In a previous post, I described how to setup a cluster using the Amazon EC2 service and the starcluster package. In this post I will describe getting Python code up and running on a Starcluster cluster instance on Amazon EC2 with MPI.

####Starting up the cluster

First, we need to start our cluster instance. This can easily be done using starcluster by typing the following command:

starcluster start mycluster

To SSH into the master node of the cluster:

starcluster sshmaster mycluster

The SSH port on my machine is different from the default port, and it caused some problems with starcluster.

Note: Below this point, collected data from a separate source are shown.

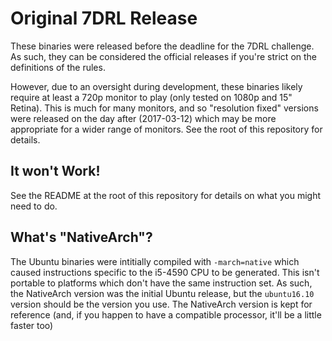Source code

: # Original 7DRL Release
These binaries were released before the deadline for the 7DRL challenge. As such, they can be considered the official releases if you're strict on the definitions of the rules.

However, due to an oversight during development, these binaries likely require at least a 720p monitor to play (only tested on 1080p and 15" Retina). This is much for many monitors, and so "resolution fixed" versions were released on the day after (2017-03-12) which may be more appropriate for a wider range of monitors. See the root of this repository for details.

## It won't Work!
See the README at the root of this repository for details on what you might need to do.

## What's "NativeArch"?
The Ubuntu binaries were intitially compiled with `-march=native` which caused instructions specific to the i5-4590 CPU to be generated. This isn't portable to platforms which don't have the same instruction set. As such, the NativeArch version was the initial Ubuntu release, but the `ubuntu16.10` version should be the version you use. The NativeArch version is kept for reference (and, if you happen to have a compatible processor, it'll be a little faster too)
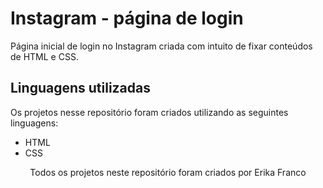 # Instagram - página de login
Página inicial de login no Instagram criada com intuito de fixar conteúdos de HTML e CSS.


## Linguagens utilizadas
Os projetos nesse repositório foram criados utilizando as seguintes linguagens:
- HTML
- CSS

<p align="center">Todos os projetos neste repositório foram criados por Erika Franco</p>
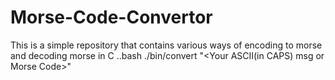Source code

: # Morse-Code-Convertor
This is a simple repository that contains various ways of encoding to morse and decoding morse in C
..bash
./bin/convert "<Your ASCII(in CAPS) msg or Morse Code>"
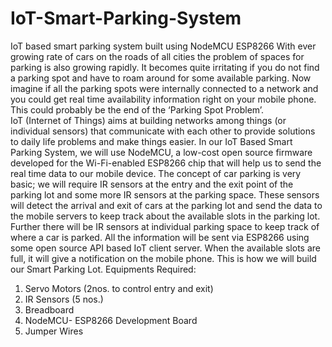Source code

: # IoT-Smart-Parking-System
IoT based smart parking system built using NodeMCU ESP8266
With ever growing rate of cars on the roads of all cities the problem of spaces for parking is also growing rapidly. It becomes quite irritating if you do not find a parking spot and have to roam around for some available parking. Now imagine if all the parking spots were internally connected to a network and you could get real time availability information right on your mobile phone. This could probably be the end of the ‘Parking Spot Problem’. 
<br>
IoT (Internet of Things) aims at building networks among things (or individual sensors) that communicate with each other to provide solutions to daily life problems and make things easier. In our IoT Based Smart Parking System, we will use NodeMCU, a low-cost open source firmware developed for the Wi-Fi-enabled ESP8266 chip that will help us to send the real time data to our mobile device. The concept of car parking is very basic; we will require IR sensors at the entry and the exit point of the parking lot and some more IR sensors at the parking space. These sensors will detect the arrival and exit of cars at the parking lot and send the data to the mobile servers to keep track about the available slots in the parking lot. Further there will be IR sensors at individual parking space to keep track of where a car is parked. All the information will be sent via ESP8266 using some open source API based IoT client server. When the available slots are full, it will give a notification on the mobile phone. This is how we will build our Smart Parking Lot.
Equipments Required:
1.	Servo Motors (2nos. to control entry and exit)
2.	IR Sensors (5 nos.)
3.	Breadboard
4.	NodeMCU- ESP8266 Development Board
5.	Jumper Wires

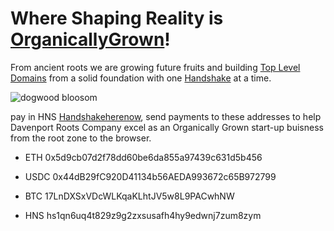 # Where Shaping Reality is [OrganicallyGrown](http://davenportrootscompany.organicallygrown/)!

From ancient roots we are growing future fruits and building [Top Level Domains](http://davenportrootscompany.hempdomain/) from a solid foundation with one [Handshake](https://handshake.org/) at a time.

![dogwood bloosom](https://user-images.githubusercontent.com/37987346/90586437-31d33480-e1a5-11ea-9494-48fda41b18f3.jpg)

pay in HNS [Handshakeherenow](http://hns.handshakeherenow.hns.to/), send payments to these addresses to help Davenport Roots Company excel as an Organically Grown start-up buisness from the root zone to the browser.

- ETH 0x5d9cb07d2f78dd60be6da855a97439c631d5b456

- USDC 0x44dB29fC920D41134b56AEDA993672c65B972799

- BTC 17LnDXSxVDcWLKqaKLhtJV5w8L9PACwhNW

- HNS hs1qn6uq4t829z9g2zxsusafh4hy9edwnj7zum8zym

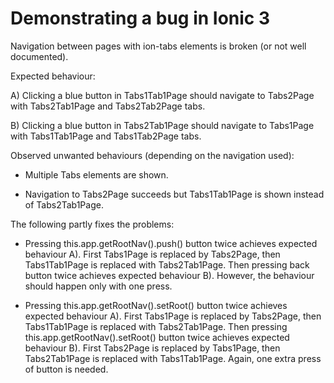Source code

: # Demonstrating a bug in Ionic 3
Navigation between pages with ion-tabs elements is broken (or not well documented).

Expected behaviour:

A) Clicking a blue button in Tabs1Tab1Page should navigate to Tabs2Page with Tabs2Tab1Page and Tabs2Tab2Page tabs.

B) Clicking a blue button in Tabs2Tab1Page should navigate to Tabs1Page with Tabs1Tab1Page and Tabs1Tab2Page tabs.

Observed unwanted behaviours (depending on the navigation used):

* Multiple Tabs elements are shown.

* Navigation to Tabs2Page succeeds but Tabs1Tab1Page is shown instead of Tabs2Tab1Page.

The following partly fixes the problems:

* Pressing this.app.getRootNav().push() button twice achieves expected behaviour A). First Tabs1Page is replaced by Tabs2Page, then Tabs1Tab1Page is replaced with Tabs2Tab1Page. Then pressing back button twice achieves expected behaviour B). However, the behaviour should happen only with one press.

* Pressing this.app.getRootNav().setRoot() button twice achieves expected behaviour A). First Tabs1Page is replaced by Tabs2Page, then Tabs1Tab1Page is replaced with Tabs2Tab1Page. Then pressing this.app.getRootNav().setRoot() button twice achieves expected behaviour B). First Tabs2Page is replaced by Tabs1Page, then Tabs2Tab1Page is replaced with Tabs1Tab1Page. Again, one extra press of button is needed.
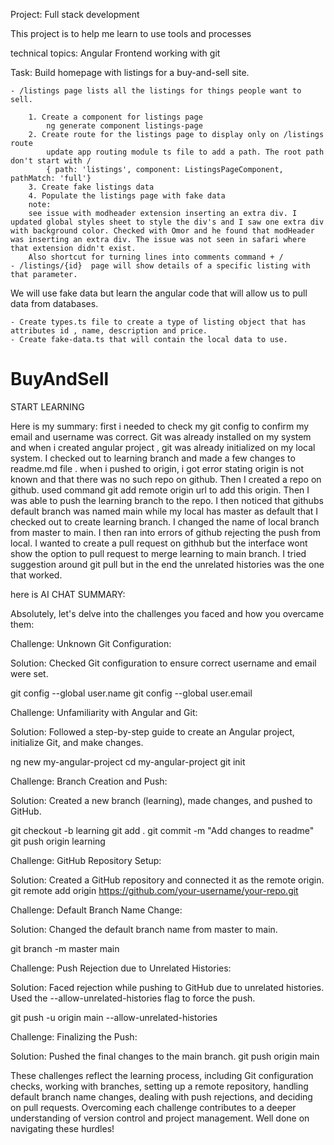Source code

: 
Project: Full stack development

This project is to help me learn to use tools and processes

technical topics: 
Angular Frontend
working with git


Task:
Build homepage with listings for a buy-and-sell site.

    - /listings page lists all the listings for things people want to sell.

        1. Create a component for listings page 
            ng generate component listings-page
        2. Create route for the listings page to display only on /listings route
            update app routing module ts file to add a path. The root path don't start with /
            { path: 'listings', component: ListingsPageComponent, pathMatch: 'full'}
        3. Create fake listings data 
        4. Populate the listings page with fake data
        note: 
        see issue with modheader extension inserting an extra div. I updated global styles sheet to style the div's and I saw one extra div with background color. Checked with Omor and he found that modHeader was inserting an extra div. The issue was not seen in safari where that extension didn't exist.
        Also shortcut for turning lines into comments command + /
    - /listings/{id}  page will show details of a specific listing with that parameter.

We will use fake data but learn the angular code that will allow us to pull data from databases.

    - Create types.ts file to create a type of listing object that has attributes id , name, description and price.
    - Create fake-data.ts that will contain the local data to use.



# BuyAndSell
START LEARNING

Here is my summary:
first i needed to check my git config to confirm my email and username was correct. Git was already installed on my system and when i created angular project , git was already initialized on my local system.  I checked out to learning branch and made a few changes to readme.md file .  when i pushed to origin, i got error stating origin is not known and that there was no such repo on github. Then I created a repo on github. used command git add remote origin url to add this origin.
Then I was able to push the learning branch to the repo. I then noticed that githubs default branch was named main while my local has master as default that I checked out to create learning branch. I changed the name of local branch from master to main. I then ran into errors of github rejecting the push from local. I wanted to create a pull request on githhub but the interface wont show the option to pull request to merge learning to main branch.  I tried suggestion around git pull but in the end the unrelated histories was the one that worked. 



here is AI CHAT SUMMARY: 

Absolutely, let's delve into the challenges you faced and how you overcame them:

Challenge: Unknown Git Configuration:

Solution: Checked Git configuration to ensure correct username and email were set.

git config --global user.name
git config --global user.email



Challenge: Unfamiliarity with Angular and Git:

Solution: Followed a step-by-step guide to create an Angular project, initialize Git, and make changes.

ng new my-angular-project
cd my-angular-project
git init


Challenge: Branch Creation and Push:

Solution: Created a new branch (learning), made changes, and pushed to GitHub.

git checkout -b learning
git add .
git commit -m "Add changes to readme"
git push origin learning


Challenge: GitHub Repository Setup:

Solution: Created a GitHub repository and connected it as the remote origin.
git remote add origin https://github.com/your-username/your-repo.git


Challenge: Default Branch Name Change:

Solution: Changed the default branch name from master to main.

git branch -m master main

Challenge: Push Rejection due to Unrelated Histories:

Solution: Faced rejection while pushing to GitHub due to unrelated histories. Used the --allow-unrelated-histories flag to force the push.

git push -u origin main --allow-unrelated-histories

Challenge: Finalizing the Push:

Solution: Pushed the final changes to the main branch.
git push origin main

These challenges reflect the learning process, including Git configuration checks, working with branches, setting up a remote repository, handling default branch name changes, dealing with push rejections, and deciding on pull requests. Overcoming each challenge contributes to a deeper understanding of version control and project management. Well done on navigating these hurdles!




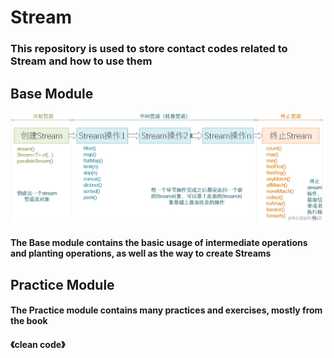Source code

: # Stream
### This repository is used to store contact codes related to Stream and how to use them 
## Base Module
![img.png](img.png)
#### The Base module contains the basic usage of intermediate operations and planting operations, as well as the way to create Streams
## Practice Module
#### The Practice module contains many practices and exercises, mostly from the book
#### 《clean code》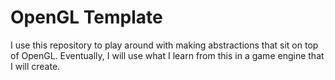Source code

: # OpenGL Template

I use this repository to play around with making abstractions that sit on top of OpenGL. Eventually, I will use what I learn from this in a game engine that I will create.
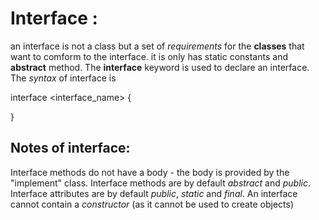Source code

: 



# Interface :
an interface is not a class but a set of *requirements* for the **classes** that want to comform to the interface. it is only has static constants and **abstract** method. 
The **interface** keyword is used to declare an interface.
The *syntax* of interface is

interface <interface_name>
{

}
## Notes of interface:
Interface methods do not have a body - the body is provided by the "implement" class.
Interface methods are by default *abstract* and *public*.
Interface attributes are by default *public*, *static* and *final*.
An interface cannot contain a *constructor* (as it cannot be used to create objects)
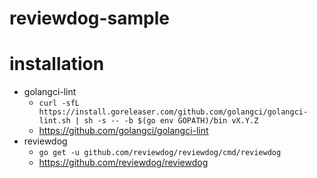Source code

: # reviewdog-sample

# installation

* golangci-lint
  * `curl -sfL https://install.goreleaser.com/github.com/golangci/golangci-lint.sh | sh -s -- -b $(go env GOPATH)/bin vX.Y.Z`
  * https://github.com/golangci/golangci-lint
* reviewdog
  * `go get -u github.com/reviewdog/reviewdog/cmd/reviewdog`
  * https://github.com/reviewdog/reviewdog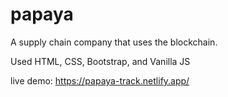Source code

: # papaya

A supply chain company that uses the blockchain.

Used HTML, CSS, Bootstrap, and Vanilla JS

live demo: https://papaya-track.netlify.app/
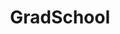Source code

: ---
title: GradSchool
crosslinks:
- gradadmissions
- xkcd
- college
- GRE
- AskReddit
- AskAcademia
- cscareerquestions
- SuicideWatch
- SampleSize
- aww
- AcademicPsychology
- PhD
- weddingplanning
- roasting
- AskHistorians
- uofm
- California
- math
---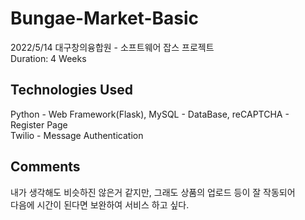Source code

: # Bungae-Market-Basic
2022/5/14 대구창의융합원 - 소프트웨어 잡스 프로젝트<br>
Duration: 4 Weeks 

## Technologies Used
Python - Web Framework(Flask), MySQL - DataBase, reCAPTCHA - Register Page<br>
Twilio - Message Authentication 

## Comments 
내가 생각해도 비슷하진 않은거 같지만, 그래도 상품의 업로드 등이 잘 작동되어<br>다음에 시간이 된다면 보완하여 서비스 하고 싶다.
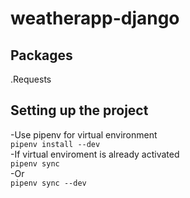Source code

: # weatherapp-django
## Packages
.Requests

## Setting up the project
-Use pipenv for virtual environment \
`pipenv install --dev`\
-If virtual enviroment is already activated\
`pipenv sync         `\
-Or\
`pipenv sync --dev   `
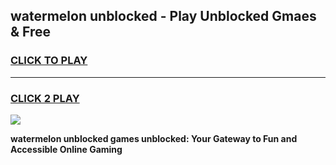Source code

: 
## watermelon unblocked - Play Unblocked Gmaes & Free
<h3>
<a href="https://news.freeplayer.one?title=watermelon_unblocked&ref=23F">CLICK TO PLAY</a></h3>
<hr>

<h3>
<a href="https://news.freeplayer.one?title=watermelon_unblocked&ref=23F">CLICK 2 PLAY</a>
  
</h3>

<a href="https://news.freeplayer.one?title=watermelon_unblocked&ref=23F/"><img src="https://clearcache.store/games.png"></a>


**watermelon unblocked games unblocked: Your Gateway to Fun and Accessible Online Gaming**
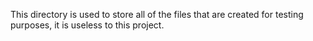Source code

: This directory is used to store all of the files that are created for testing purposes, it is useless to this project.
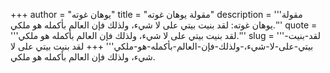 +++
author = "يوهان غوته"
title = "مقولة يوهان غوته"
description = '''مقولة يوهان غوته: لقد بنيت بيتي على لا شيء، ولذلك فإن العالم بأكمله هو ملكي.'''
quote = '''لقد بنيت بيتي على لا شيء، ولذلك فإن العالم بأكمله هو ملكي.'''
slug = '''لقد-بنيت-بيتي-على-لا-شيء،-ولذلك-فإن-العالم-بأكمله-هو-ملكي'''
+++
لقد بنيت بيتي على لا شيء، ولذلك فإن العالم بأكمله هو ملكي.
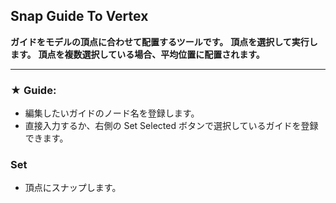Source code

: ## Snap Guide To Vertex

**ガイドをモデルの頂点に合わせて配置するツールです。**
**頂点を選択して実行します。**
**頂点を複数選択している場合、平均位置に配置されます。**

---

### ★ Guide:
- 編集したいガイドのノード名を登録します。
- 直接入力するか、右側の Set Selected ボタンで選択しているガイドを登録できます。

### Set
- 頂点にスナップします。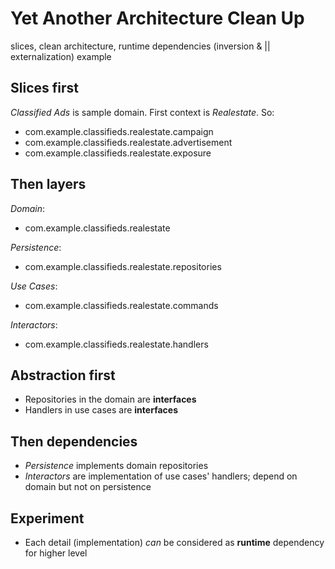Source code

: # Yet Another Architecture Clean Up
slices, clean architecture, runtime dependencies (inversion & || externalization) example

## Slices first

_Classified Ads_ is sample domain. First context is _Realestate_. So:

- com.example.classifieds.realestate.campaign
- com.example.classifieds.realestate.advertisement
- com.example.classifieds.realestate.exposure

## Then layers

_Domain_:
- com.example.classifieds.realestate

_Persistence_:
- com.example.classifieds.realestate.repositories

_Use Cases_:
- com.example.classifieds.realestate.commands

_Interactors_:
- com.example.classifieds.realestate.handlers 

## Abstraction first
- Repositories in the domain are **interfaces**
- Handlers in use cases are **interfaces**

## Then dependencies
- _Persistence_ implements domain repositories
- _Interactors_ are implementation of use cases' handlers; depend on domain but not on persistence

## Experiment
- Each detail (implementation) _can_ be considered as **runtime** dependency for higher level
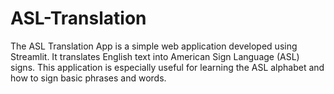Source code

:# ASL-Translation
The ASL Translation App is a simple web application developed using Streamlit. It translates English text into American Sign Language (ASL) signs. This application is especially useful for learning the ASL alphabet and how to sign basic phrases and words.
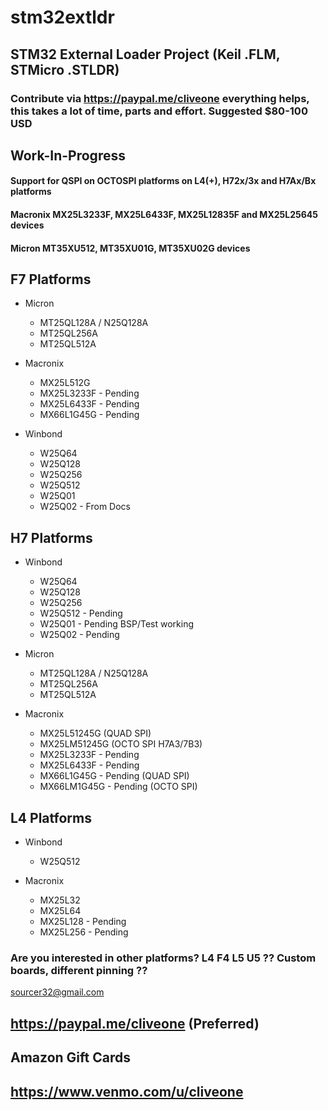 # stm32extldr
## STM32 External Loader Project (Keil .FLM, STMicro .STLDR)
### Contribute via   https://paypal.me/cliveone  everything helps, this takes a lot of time, parts and effort. Suggested $80-100 USD

## Work-In-Progress

#### Support for QSPI on OCTOSPI platforms on L4(+), H72x/3x and H7Ax/Bx platforms

#### Macronix MX25L3233F, MX25L6433F, MX25L12835F and MX25L25645 devices

#### Micron MT35XU512, MT35XU01G, MT35XU02G devices

## F7 Platforms

 * Micron
   * MT25QL128A / N25Q128A
   * MT25QL256A
   * MT25QL512A
 
  * Macronix
    * MX25L512G
    * MX25L3233F - Pending
    * MX25L6433F - Pending
    * MX66L1G45G - Pending

  * Winbond
    * W25Q64
    * W25Q128
    * W25Q256
    * W25Q512
    * W25Q01
    * W25Q02  - From Docs
 
## H7 Platforms

 * Winbond
   * W25Q64
   * W25Q128
   * W25Q256
   * W25Q512 - Pending
   * W25Q01  - Pending BSP/Test working
   * W25Q02  - Pending

 * Micron
   * MT25QL128A / N25Q128A
   * MT25QL256A
   * MT25QL512A

  * Macronix
    * MX25L51245G (QUAD SPI)
    * MX25LM51245G (OCTO SPI H7A3/7B3)
    * MX25L3233F - Pending
    * MX25L6433F - Pending
    * MX66L1G45G - Pending (QUAD SPI)
    * MX66LM1G45G - Pending (OCTO SPI)

## L4 Platforms

 * Winbond
   * W25Q512

  * Macronix
    * MX25L32
    * MX25L64
    * MX25L128 - Pending
    * MX25L256 - Pending

### Are you interested in other platforms? L4 F4 L5 U5 ?? Custom boards, different pinning ??
 
 sourcer32@gmail.com
 
 ## https://paypal.me/cliveone (Preferred)
  
 ## Amazon Gift Cards

 ## https://www.venmo.com/u/cliveone
 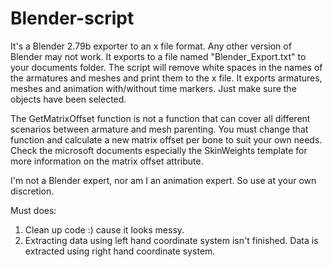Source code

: # Blender-script
It's a Blender 2.79b exporter to an x file format. Any other version of Blender may not work.
It exports to a file named
"Blender_Export.txt"
to your documents folder.
The script will remove white spaces in the names of the armatures and meshes
and print them to the x file.
It exports armatures, meshes and animation with/without time markers. Just make sure
the objects have been selected.

The GetMatrixOffset function is not a function that can cover all different scenarios
between armature and mesh parenting. You must change that function and calculate a new
matrix offset per bone to suit your own needs. Check the microsoft documents especially
the SkinWeights template for more information on the matrix offset attribute.

I'm not a Blender expert, nor am I an animation expert. So use at your
own discretion.

Must does:
1) Clean up code :) cause it looks messy.
2) Extracting data using left hand coordinate system isn't finished. Data is extracted
using right hand coordinate system.
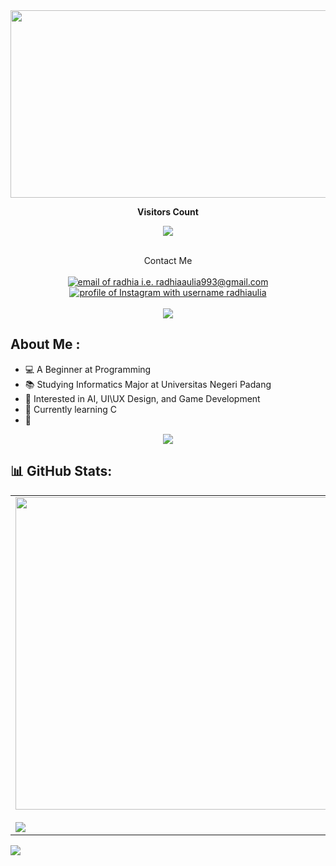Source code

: 

 <img src="https://github.com/radhiaaulia16/radhiaaulia16/blob/main/WELCOME.gif" width="2000" height="300">
 
<p/>

<div align="center">
 <b style = {font-weight: 600}>Visitors Count</b>
<p align="center"><img align="center" src="https://profile-counter.glitch.me/{radhiaaulia16}/count.svg" /></p> 
<br>
</div>

<div align="center">
  Contact Me
  <br><br>
  <a href="mailto:radhiaaulia993@gmail.com"><img src="https://img.shields.io/badge/Gmail-d5d5d5?style=for-the-badge&logo=gmail&logoColor=0A0209" alt="email of radhia i.e.   radhiaaulia993@gmail.com" /></a>
  <a href="https://www.instagram.com/radhiaulia/"><img src="https://img.shields.io/badge/Instagram-d5d5d5?style=for-the-badge&logo=instagram&logoColor=0A0209" alt="profile of Instagram with username radhiaulia" ></a>
 
</div>
<br>
<div align="center"><img src="https://user-images.githubusercontent.com/73097560/115834477-dbab4500-a447-11eb-908a-139a6edaec5c.gif"></div>

##  About Me :
- 💻 A Beginner at Programming
- 📚 Studying Informatics Major at Universitas Negeri Padang
- 📝 Interested in AI, UI\UX Design, and Game Development
- 🔭 Currently learning C
- 🌱

<div align="center"><img src="https://user-images.githubusercontent.com/73097560/115834477-dbab4500-a447-11eb-908a-139a6edaec5c.gif"></div>

## 📊 GitHub Stats:
<table align="center">
  <tr>
    <td><img width="500p" align="center" src="https://github-readme-stats.vercel.app/api?username=radhiaaulia16&theme=chartreuse-dark&hide_border=false&include_all_commits=false&count_private=true"><br><br><img align="center" src="https://github-readme-streak-stats.herokuapp.com/?user=radhiaaulia16&theme=chartreuse-dark&hide_border=false"></td>
    <td><img width="500p" align="center" src="https://github-readme-stats.vercel.app/api/top-langs/?username=radhiaaulia16&theme=chartreuse-dark&hide_border=false&include_all_commits=false&count_private=true&layout=compact"></td>
  </tr>
</table>


<img src="https://user-images.githubusercontent.com/73097560/115834477-dbab4500-a447-11eb-908a-139a6edaec5c.gif">


<!---
radhiaaulia16/radhiaaulia16 is a ✨ special ✨ repository because its `README.md` (this file) appears on your GitHub profile.
You can click the Preview link to take a look at your changes.
--->
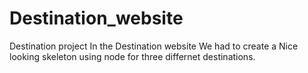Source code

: # Destination_website
Destination project
In the Destination  website We had to create a Nice looking skeleton using node for three differnet destinations.

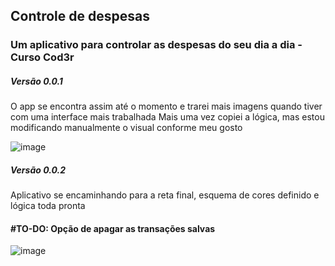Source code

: ## Controle de despesas

### Um aplicativo para controlar as despesas do seu dia a dia - Curso Cod3r 

##### Versão 0.0.1
O app se encontra assim até o momento e trarei mais imagens quando tiver com uma interface mais trabalhada
Mais uma vez copiei a lógica, mas estou modificando manualmente o visual conforme meu gosto 

![image](https://user-images.githubusercontent.com/73318684/148659638-64d67001-c549-47aa-aa53-29b30edccb72.png)

##### Versão 0.0.2
Aplicativo se encaminhando para a reta final, esquema de cores definido e lógica toda pronta  
#### #TO-DO: Opção de apagar as transações salvas 
![image](https://user-images.githubusercontent.com/73318684/148790631-6c41e420-84e9-4659-8739-9cbec3359825.png)


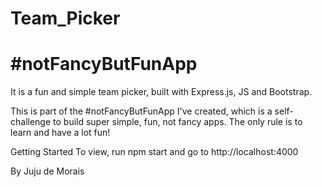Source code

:# Team_Picker
# #notFancyButFunApp
It is a fun and simple team picker, built with Express.js, JS and Bootstrap.

This is part of the #notFancyButFunApp I've created, which is a self-challenge to build super simple, fun, not fancy apps. The only rule is to learn and have a lot fun!

Getting Started
To view, run npm start and go to http://localhost:4000


By Juju de Morais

starcluster sshmaster mycluster
StarCluster - (http://star.mit.edu/cluster) (v. 0.95.6)
Software Tools for Academics and Researchers (STAR)
Please submit bug reports to starcluster@mit.edu

ssh: connect to host ec2-25-3-89-123.compute-1.amazonaws.com port 2234: Operation timed out

One solution to this is to add an entry in ~/.ssh/config to specify the port to the master node:

Host ec2-25-3-89-123.compute-1.amazonaws.com
   Hostname ec2-25-3-89-123.compute-1.amazonaws.com
   Port 22

But this means adding a new entry every time a new cluster is started! That’s not an acceptable solution.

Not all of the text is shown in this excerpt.